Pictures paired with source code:

-------

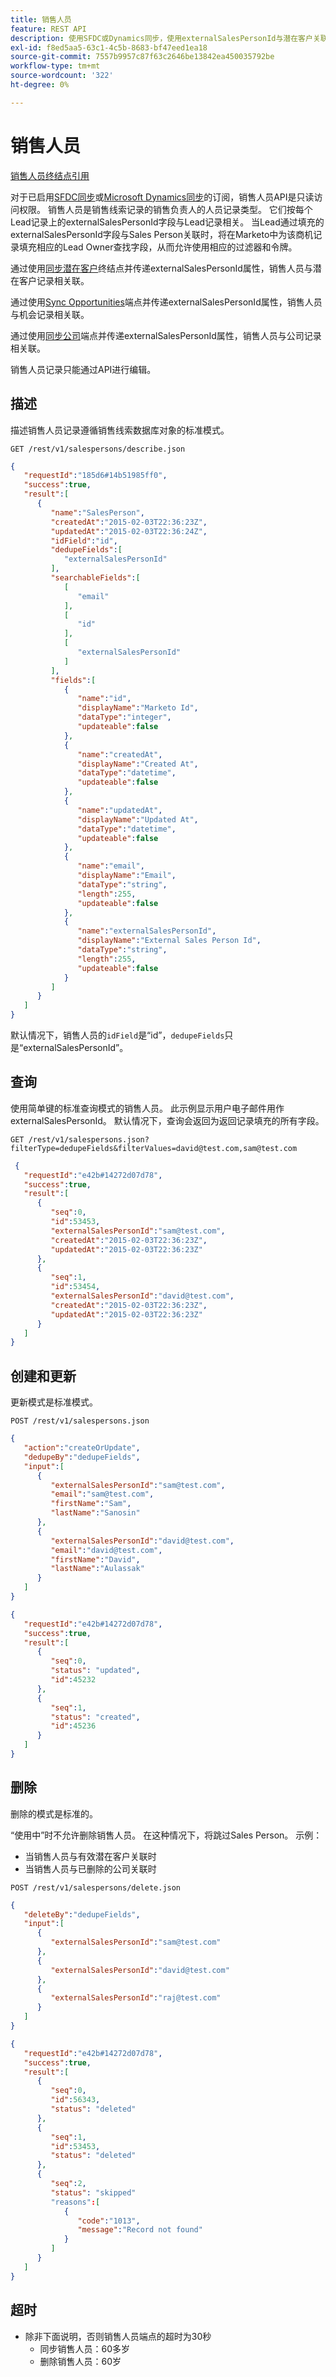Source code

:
 ```yaml
---
title: 销售人员
feature: REST API
description: 使用SFDC或Dynamics同步，使用externalSalesPersonId与潜在客户关联并执行查询、更新插入和删除的Marketo REST API销售人员记录指南。
exl-id: f8ed5aa5-63c1-4c5b-8683-bf47eed1ea18
source-git-commit: 7557b9957c87f63c2646be13842ea450035792be
workflow-type: tm+mt
source-wordcount: '322'
ht-degree: 0%

---
```


# 销售人员

[销售人员终结点引用](https://developer.adobe.com/marketo-apis/api/mapi/#tag/Sales-Persons)

对于已启用[SFDC同步](https://experienceleague.adobe.com/en/docs/marketo/using/product-docs/crm-sync/salesforce-sync/sfdc-sync-details/sfdc-sync-field-sync)或[Microsoft Dynamics同步](https://experienceleague.adobe.com/en/docs/marketo/using/product-docs/crm-sync/microsoft-dynamics/microsoft-dynamics-sync-details/microsoft-dynamics-sync-user-sync)的订阅，销售人员API是只读访问权限。 销售人员是销售线索记录的销售负责人的人员记录类型。 它们按每个Lead记录上的externalSalesPersonId字段与Lead记录相关。 当Lead通过填充的externalSalesPersonId字段与Sales Person关联时，将在Marketo中为该商机记录填充相应的Lead Owner查找字段，从而允许使用相应的过滤器和令牌。

通过使用[同步潜在客户](https://developer.adobe.com/marketo-apis/api/mapi/#tag/Leads/operation/syncLeadUsingPOST)终结点并传递externalSalesPersonId属性，销售人员与潜在客户记录相关联。

通过使用[Sync Opportunities](https://developer.adobe.com/marketo-apis/api/mapi/#tag/Opportunities/operation/syncOpportunitiesUsingPOST)端点并传递externalSalesPersonId属性，销售人员与机会记录相关联。

通过使用[同步公司](https://developer.adobe.com/marketo-apis/api/mapi/#tag/Companies/operation/syncCompaniesUsingPOST)端点并传递externalSalesPersonId属性，销售人员与公司记录相关联。

销售人员记录只能通过API进行编辑。

## 描述

描述销售人员记录遵循销售线索数据库对象的标准模式。

```
GET /rest/v1/salespersons/describe.json
```

```json
{
   "requestId":"185d6#14b51985ff0",
   "success":true,
   "result":[
      {
         "name":"SalesPerson",
         "createdAt":"2015-02-03T22:36:23Z",
         "updatedAt":"2015-02-03T22:36:24Z",
         "idField":"id",
         "dedupeFields":[
            "externalSalesPersonId"
         ],
         "searchableFields":[
            [
               "email"
            ],
            [
               "id"
            ],
            [
               "externalSalesPersonId"
            ]
         ],
         "fields":[
            {
               "name":"id",
               "displayName":"Marketo Id",
               "dataType":"integer",
               "updateable":false
            },
            {
               "name":"createdAt",
               "displayName":"Created At",
               "dataType":"datetime",
               "updateable":false
            },
            {
               "name":"updatedAt",
               "displayName":"Updated At",
               "dataType":"datetime",
               "updateable":false
            },
            {
               "name":"email",
               "displayName":"Email",
               "dataType":"string",
               "length":255,
               "updateable":false
            },
            {
               "name":"externalSalesPersonId",
               "displayName":"External Sales Person Id",
               "dataType":"string",
               "length":255,
               "updateable":false
            }
         ]
      }
   ]
}
```

默认情况下，销售人员的`idField`是“id”，`dedupeFields`只是“externalSalesPersonId”。

## 查询

使用简单键的标准查询模式的销售人员。 此示例显示用户电子邮件用作externalSalesPersonId。 默认情况下，查询会返回为返回记录填充的所有字段。

```
GET /rest/v1/salespersons.json?filterType=dedupeFields&filterValues=david@test.com,sam@test.com
```

```json
 {
   "requestId":"e42b#14272d07d78",
   "success":true,
   "result":[
      {
         "seq":0,
         "id":53453,
         "externalSalesPersonId":"sam@test.com",
         "createdAt":"2015-02-03T22:36:23Z",
         "updatedAt":"2015-02-03T22:36:23Z"
      },
      {
         "seq":1,
         "id":53454,
         "externalSalesPersonId":"david@test.com",
         "createdAt":"2015-02-03T22:36:23Z",
         "updatedAt":"2015-02-03T22:36:23Z"
      }
   ]
}
```

## 创建和更新

更新模式是标准模式。

```
POST /rest/v1/salespersons.json
```

```json
{
   "action":"createOrUpdate",
   "dedupeBy":"dedupeFields",
   "input":[
      {
         "externalSalesPersonId":"sam@test.com",
         "email":"sam@test.com",
         "firstName":"Sam",
         "lastName":"Sanosin"
      },
      {
         "externalSalesPersonId":"david@test.com",
         "email":"david@test.com",
         "firstName":"David",
         "lastName":"Aulassak"
      }
   ]
}
```

```json
{
   "requestId":"e42b#14272d07d78",
   "success":true,
   "result":[
      {
         "seq":0,
         "status": "updated",
         "id":45232
      },
      {
         "seq":1,
         "status": "created",
         "id":45236
      }
   ]
}
```

## 删除

删除的模式是标准的。

“使用中”时不允许删除销售人员。 在这种情况下，将跳过Sales Person。 示例：

- 当销售人员与有效潜在客户关联时
- 当销售人员与已删除的公司关联时

```
POST /rest/v1/salespersons/delete.json
```

```json
{
   "deleteBy":"dedupeFields",
   "input":[
      {
         "externalSalesPersonId":"sam@test.com"
      },
      {
         "externalSalesPersonId":"david@test.com"
      },
      {
         "externalSalesPersonId":"raj@test.com"
      }
   ]
}
```

```json
{
   "requestId":"e42b#14272d07d78",
   "success":true,
   "result":[
      {
         "seq":0,
         "id":56343,
         "status": "deleted"
      },
      {
         "seq":1,
         "id":53453,
         "status": "deleted"
      },
      {
         "seq":2,
         "status": "skipped"
         "reasons":[
            {
               "code":"1013",
               "message":"Record not found"
            }
         ]
      }
   ]
}
```

## 超时

- 除非下面说明，否则销售人员端点的超时为30秒
   - 同步销售人员：60多岁
   - 删除销售人员：60岁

-------

_Problem requirements_. Where pictures appear, drop them, and reproduce exactly only the lines running from the beginning of the data to the line that contains "[销售人员终结点引用](ht", inclusive.

_Output below_.
Source code

:
 ```yaml
---
title: 销售人员
feature: REST API
description: 使用SFDC或Dynamics同步，使用externalSalesPersonId与潜在客户关联并执行查询、更新插入和删除的Marketo REST API销售人员记录指南。
exl-id: f8ed5aa5-63c1-4c5b-8683-bf47eed1ea18
source-git-commit: 7557b9957c87f63c2646be13842ea450035792be
workflow-type: tm+mt
source-wordcount: '322'
ht-degree: 0%

---
```


# 销售人员

[销售人员终结点引用](https://developer.adobe.com/marketo-apis/api/mapi/#tag/Sales-Persons)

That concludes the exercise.